▶ **WHAT YOU ARE ASKED TO DO**: The expected result is an exact restatement of the data, free of pictures.
=== DATASET EXCERPTS ===
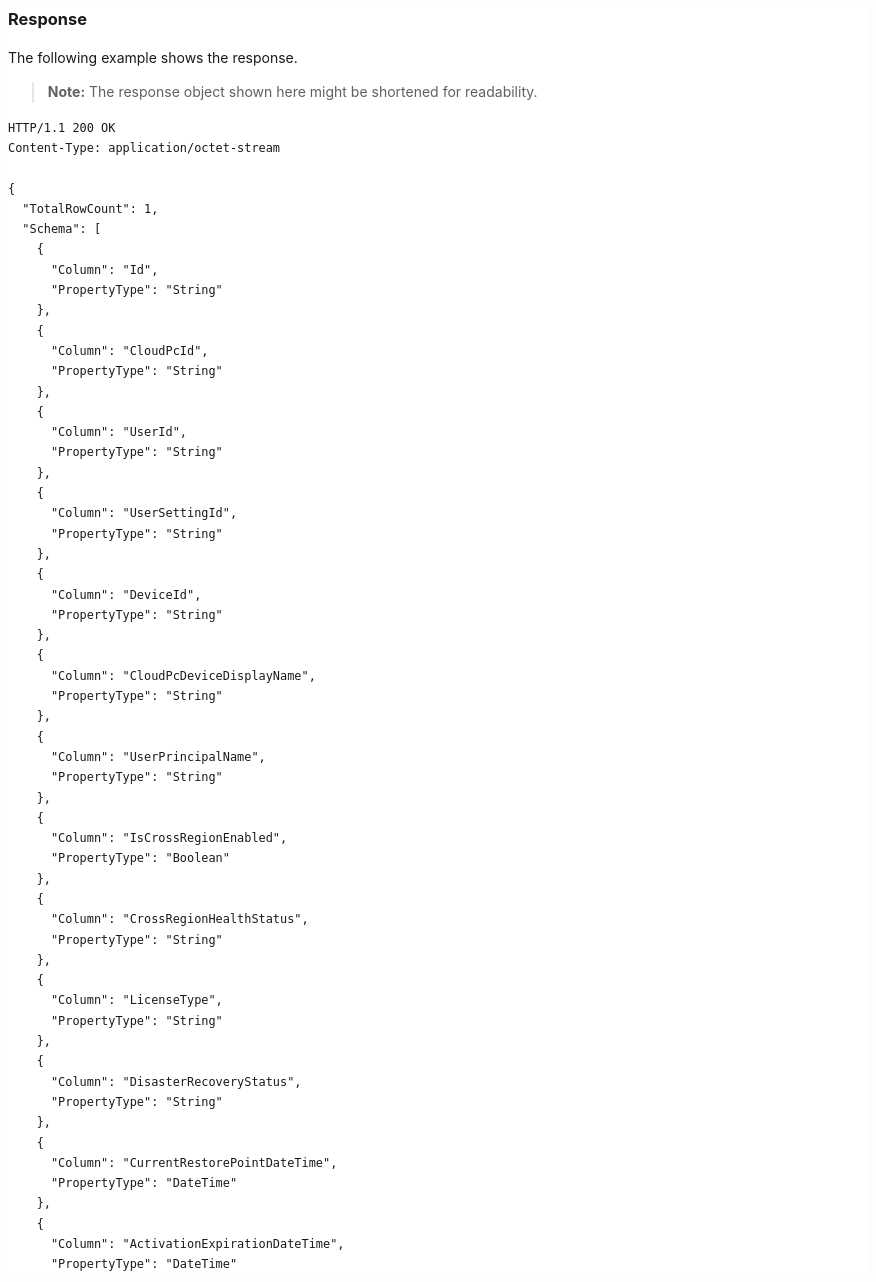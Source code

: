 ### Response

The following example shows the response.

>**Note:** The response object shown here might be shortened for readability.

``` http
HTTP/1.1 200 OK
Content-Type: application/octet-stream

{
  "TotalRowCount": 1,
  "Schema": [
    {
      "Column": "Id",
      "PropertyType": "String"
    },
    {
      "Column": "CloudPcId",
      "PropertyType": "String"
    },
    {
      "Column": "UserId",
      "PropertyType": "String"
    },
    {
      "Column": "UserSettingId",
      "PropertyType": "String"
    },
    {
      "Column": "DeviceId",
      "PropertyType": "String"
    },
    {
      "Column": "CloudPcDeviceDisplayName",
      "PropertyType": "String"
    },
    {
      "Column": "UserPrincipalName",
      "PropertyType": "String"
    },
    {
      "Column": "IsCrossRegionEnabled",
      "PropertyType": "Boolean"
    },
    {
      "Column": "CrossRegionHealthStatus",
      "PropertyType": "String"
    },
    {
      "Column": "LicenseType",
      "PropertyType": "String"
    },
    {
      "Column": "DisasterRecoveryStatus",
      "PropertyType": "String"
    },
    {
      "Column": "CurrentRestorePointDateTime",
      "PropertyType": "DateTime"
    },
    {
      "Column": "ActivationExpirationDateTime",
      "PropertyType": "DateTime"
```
===
▶ **EXERCISE RESPONSE**:
Source code

: ### Response

The following example shows the response.

>**Note:** The response object shown here might be shortened for readability.

``` http
HTTP/1.1 200 OK
Content-Type: application/octet-stream

{
  "TotalRowCount": 1,
  "Schema": [
    {
      "Column": "Id",
      "PropertyType": "String"
    },
    {
      "Column": "CloudPcId",
      "PropertyType": "String"
    },
    {
      "Column": "UserId",
      "PropertyType": "String"
    },
    {
      "Column": "UserSettingId",
      "PropertyType": "String"
    },
    {
      "Column": "DeviceId",
      "PropertyType": "String"
    },
    {
      "Column": "CloudPcDeviceDisplayName",
      "PropertyType": "String"
    },
    {
      "Column": "UserPrincipalName",
      "PropertyType": "String"
    },
    {
      "Column": "IsCrossRegionEnabled",
      "PropertyType": "Boolean"
    },
    {
      "Column": "CrossRegionHealthStatus",
      "PropertyType": "String"
    },
    {
      "Column": "LicenseType",
      "PropertyType": "String"
    },
    {
      "Column": "DisasterRecoveryStatus",
      "PropertyType": "String"
    },
    {
      "Column": "CurrentRestorePointDateTime",
      "PropertyType": "DateTime"
    },
    {
      "Column": "ActivationExpirationDateTime",
      "PropertyType": "DateTime"
```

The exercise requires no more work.